Mr Salter oversaw the Clayton Utz report into the fee-for-no-service scandal. The report was supposedly independent, but the royal commission heard it went through 25 drafts as Mr Salter and the Clayton Utz team worked on it.
No 'wrongdoing'

AMP on Friday rejected a suggestion by counsel assisting the royal commission Rowena Orr QC that the company should face criminal charges.

Mr Salter, who conceded on Monday that his departure was a "necessary part of the process", denied he should take the blame for the way the Clayton Utz report was compiled.

"I have not engaged in any wrongdoing. AMP was entitled to seek legal advice from Clayton Utz and work with Clayton Utz in the preparation of its 'fee for no service' report," Mr Salter said in a statement on Monday.

"Clayton Utz has stated publicly that its report and its independence were not compromised. In the fullness of time, I expect Clayton Utz's report will be better understood."

The royal commission also released the explosive Clayton Utz report on Friday. It shows the wealth manager's lack of organisation and oversight was directly responsible for it lying to ASIC on 20 separate occasions during 2015 and 2016.

"From an organisational perspective, apart from certain individual conduct, there is no single cause for each of the mistakes made in the communications between AMP and ASIC," said the damning 86-page report which was finally made public on Friday.

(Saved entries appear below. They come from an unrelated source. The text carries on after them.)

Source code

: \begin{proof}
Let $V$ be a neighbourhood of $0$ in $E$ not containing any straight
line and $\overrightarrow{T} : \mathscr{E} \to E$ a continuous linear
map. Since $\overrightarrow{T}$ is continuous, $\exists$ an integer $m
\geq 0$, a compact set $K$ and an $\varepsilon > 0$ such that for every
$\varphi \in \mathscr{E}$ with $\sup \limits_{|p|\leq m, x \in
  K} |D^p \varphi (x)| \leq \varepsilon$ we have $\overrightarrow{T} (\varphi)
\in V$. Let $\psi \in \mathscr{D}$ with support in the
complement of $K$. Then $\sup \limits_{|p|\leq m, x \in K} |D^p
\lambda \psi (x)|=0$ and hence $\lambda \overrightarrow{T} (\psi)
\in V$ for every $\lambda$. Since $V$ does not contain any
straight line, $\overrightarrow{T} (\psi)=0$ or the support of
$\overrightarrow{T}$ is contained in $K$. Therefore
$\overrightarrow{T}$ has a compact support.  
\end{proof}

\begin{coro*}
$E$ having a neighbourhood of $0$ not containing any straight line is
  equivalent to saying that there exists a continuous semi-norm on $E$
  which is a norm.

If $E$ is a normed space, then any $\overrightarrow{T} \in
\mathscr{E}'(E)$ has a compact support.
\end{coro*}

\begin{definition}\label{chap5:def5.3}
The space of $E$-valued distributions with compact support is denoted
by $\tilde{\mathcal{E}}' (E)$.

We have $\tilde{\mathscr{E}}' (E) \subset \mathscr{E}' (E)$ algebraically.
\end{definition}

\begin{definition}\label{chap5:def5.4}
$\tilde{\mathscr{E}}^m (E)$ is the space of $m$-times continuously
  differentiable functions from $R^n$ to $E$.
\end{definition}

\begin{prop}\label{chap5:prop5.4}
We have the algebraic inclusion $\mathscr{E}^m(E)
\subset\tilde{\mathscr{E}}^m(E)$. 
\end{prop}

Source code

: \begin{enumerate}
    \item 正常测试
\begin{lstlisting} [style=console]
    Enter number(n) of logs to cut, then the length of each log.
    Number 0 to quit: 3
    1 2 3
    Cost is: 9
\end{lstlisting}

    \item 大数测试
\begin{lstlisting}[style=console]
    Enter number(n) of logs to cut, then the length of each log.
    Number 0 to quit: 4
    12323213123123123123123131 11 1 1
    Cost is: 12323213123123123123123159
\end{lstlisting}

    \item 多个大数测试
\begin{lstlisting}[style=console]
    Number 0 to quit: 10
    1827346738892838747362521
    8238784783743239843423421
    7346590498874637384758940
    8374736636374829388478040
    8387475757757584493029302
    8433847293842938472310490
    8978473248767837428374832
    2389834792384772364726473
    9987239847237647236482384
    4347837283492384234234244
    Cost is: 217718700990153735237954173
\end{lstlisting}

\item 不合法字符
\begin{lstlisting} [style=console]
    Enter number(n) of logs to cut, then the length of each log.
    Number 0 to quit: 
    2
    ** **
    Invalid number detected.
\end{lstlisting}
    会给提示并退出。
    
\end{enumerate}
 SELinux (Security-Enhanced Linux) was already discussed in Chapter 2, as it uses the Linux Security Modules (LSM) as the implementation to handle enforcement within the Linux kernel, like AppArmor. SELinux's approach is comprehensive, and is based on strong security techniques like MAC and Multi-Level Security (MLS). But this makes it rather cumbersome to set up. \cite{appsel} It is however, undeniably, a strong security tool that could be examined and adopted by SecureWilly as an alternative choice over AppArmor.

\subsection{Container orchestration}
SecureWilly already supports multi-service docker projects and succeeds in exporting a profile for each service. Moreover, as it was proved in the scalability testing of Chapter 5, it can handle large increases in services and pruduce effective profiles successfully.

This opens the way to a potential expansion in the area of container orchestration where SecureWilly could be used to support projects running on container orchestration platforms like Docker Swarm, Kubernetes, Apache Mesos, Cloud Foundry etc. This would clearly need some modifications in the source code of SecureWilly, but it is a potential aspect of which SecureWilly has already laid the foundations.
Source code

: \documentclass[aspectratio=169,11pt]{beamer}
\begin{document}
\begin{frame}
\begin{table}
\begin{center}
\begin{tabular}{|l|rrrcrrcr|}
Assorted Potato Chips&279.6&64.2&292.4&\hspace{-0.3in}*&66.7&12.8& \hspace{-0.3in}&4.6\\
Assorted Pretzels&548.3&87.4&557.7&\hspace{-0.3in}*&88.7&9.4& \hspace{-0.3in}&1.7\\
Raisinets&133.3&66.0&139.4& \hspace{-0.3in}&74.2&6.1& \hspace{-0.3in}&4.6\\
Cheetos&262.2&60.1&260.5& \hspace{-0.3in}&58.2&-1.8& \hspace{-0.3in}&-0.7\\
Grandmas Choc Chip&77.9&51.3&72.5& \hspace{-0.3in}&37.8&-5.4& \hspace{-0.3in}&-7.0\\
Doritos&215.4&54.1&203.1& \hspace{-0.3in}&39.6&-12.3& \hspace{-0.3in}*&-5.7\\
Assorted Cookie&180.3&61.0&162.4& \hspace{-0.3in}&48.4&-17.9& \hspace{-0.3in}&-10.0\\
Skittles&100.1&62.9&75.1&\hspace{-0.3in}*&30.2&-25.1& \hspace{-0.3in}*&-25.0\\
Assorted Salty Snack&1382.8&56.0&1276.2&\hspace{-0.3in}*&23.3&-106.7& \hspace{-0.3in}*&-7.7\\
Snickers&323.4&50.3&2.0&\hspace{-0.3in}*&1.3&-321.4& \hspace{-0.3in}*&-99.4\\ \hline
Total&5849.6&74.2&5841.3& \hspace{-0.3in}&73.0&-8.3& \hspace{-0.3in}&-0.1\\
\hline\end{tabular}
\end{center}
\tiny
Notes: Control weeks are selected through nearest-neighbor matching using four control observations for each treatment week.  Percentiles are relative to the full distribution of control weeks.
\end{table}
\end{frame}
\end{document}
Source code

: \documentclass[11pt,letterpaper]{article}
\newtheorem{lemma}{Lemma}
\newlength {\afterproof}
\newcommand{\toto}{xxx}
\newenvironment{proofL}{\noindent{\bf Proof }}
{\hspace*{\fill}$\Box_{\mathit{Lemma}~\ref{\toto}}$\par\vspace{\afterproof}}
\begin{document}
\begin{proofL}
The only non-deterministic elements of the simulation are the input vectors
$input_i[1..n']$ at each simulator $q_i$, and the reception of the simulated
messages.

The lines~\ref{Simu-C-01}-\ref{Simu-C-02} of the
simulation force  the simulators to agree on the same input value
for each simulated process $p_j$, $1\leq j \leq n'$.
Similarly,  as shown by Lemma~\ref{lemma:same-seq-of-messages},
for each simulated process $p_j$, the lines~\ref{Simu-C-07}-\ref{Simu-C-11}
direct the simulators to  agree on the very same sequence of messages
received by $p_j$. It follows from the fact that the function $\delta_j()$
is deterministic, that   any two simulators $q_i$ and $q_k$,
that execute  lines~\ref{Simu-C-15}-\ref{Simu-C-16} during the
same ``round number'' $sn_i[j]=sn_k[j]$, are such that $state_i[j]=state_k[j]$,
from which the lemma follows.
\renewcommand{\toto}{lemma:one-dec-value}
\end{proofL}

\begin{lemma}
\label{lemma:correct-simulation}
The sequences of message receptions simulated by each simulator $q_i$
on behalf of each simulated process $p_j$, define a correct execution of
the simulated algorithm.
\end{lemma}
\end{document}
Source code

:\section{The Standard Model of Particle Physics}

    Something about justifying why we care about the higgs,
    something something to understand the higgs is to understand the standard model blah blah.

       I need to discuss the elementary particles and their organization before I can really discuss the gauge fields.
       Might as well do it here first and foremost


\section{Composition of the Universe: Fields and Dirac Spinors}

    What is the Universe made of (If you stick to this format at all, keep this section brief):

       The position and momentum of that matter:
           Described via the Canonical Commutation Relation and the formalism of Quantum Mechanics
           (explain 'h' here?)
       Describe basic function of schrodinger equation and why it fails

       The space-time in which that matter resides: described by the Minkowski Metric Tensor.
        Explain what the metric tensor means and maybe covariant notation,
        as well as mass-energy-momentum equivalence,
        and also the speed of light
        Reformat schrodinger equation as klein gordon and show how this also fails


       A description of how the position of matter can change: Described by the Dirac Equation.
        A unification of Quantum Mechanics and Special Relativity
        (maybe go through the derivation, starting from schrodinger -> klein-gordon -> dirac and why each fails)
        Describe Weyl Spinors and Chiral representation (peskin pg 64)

"The mistakes were the result of a combination of a lack of verification procedures, no central team managing communications with ASIC and a lack of proper oversight of the interaction with ASIC."

It said that when AMP prepared responses to ASIC in 2015 and 2016 it relied "heavily" on people with the business to provide information, but did not verify this information.

"Additionally, the individuals involved in preparing the responses to ASIC were not always the same people who had been involved in preparing the prior response and there was a lack of consultation between those individuals," said Clayton Utz.

"In many ways, AMP bears responsibility for allowing the interactions with ASIC to remain in the business, and in the hands of people... who, critically, had no previous experience in dealing with and reporting to ASIC and instead dealt with them as a commercial counter-party rather than a regulator."
Failure to report

There was no dedicated team set-up to obtain information and correspond with ASIC and Clayton Utz said AMP should have undertaken their breach reporting with a more customer-centric "lens".

"The interactions and communications with ASIC became the means by which the business was allowed to formulate a particular narrative without any real scrutiny by an internal independent body," said Clayton Utz.

Key members of the AMP executive team were singled out by Clayton Utz as being responsible for the misrepresentations to ASIC in the 2015 breach report and the subsequent interactions with ASIC during 2015 and 2016.

Managing director of financial planning, Michael Guggenheimer; head of licensee value management Justin Morgan; consultant group executive, advice and banking Robert Caprioli; and managing director, AMP Advice Michael Paff were named in the report.

Clayton Utz said Mr Guggenheimer, for example, failed to take any steps to ensure ring-fencing of of clients was reported to ASIC.

Ring-fencing was a process AMP used to place "orphaned" clients of planners who had retired into a single pool where they were still being charged fees for services they did not receive.

"This failure was pointed out to him during his interview. His response was that he had no "plausible explanation" for failing to do so," said Clayton Utz.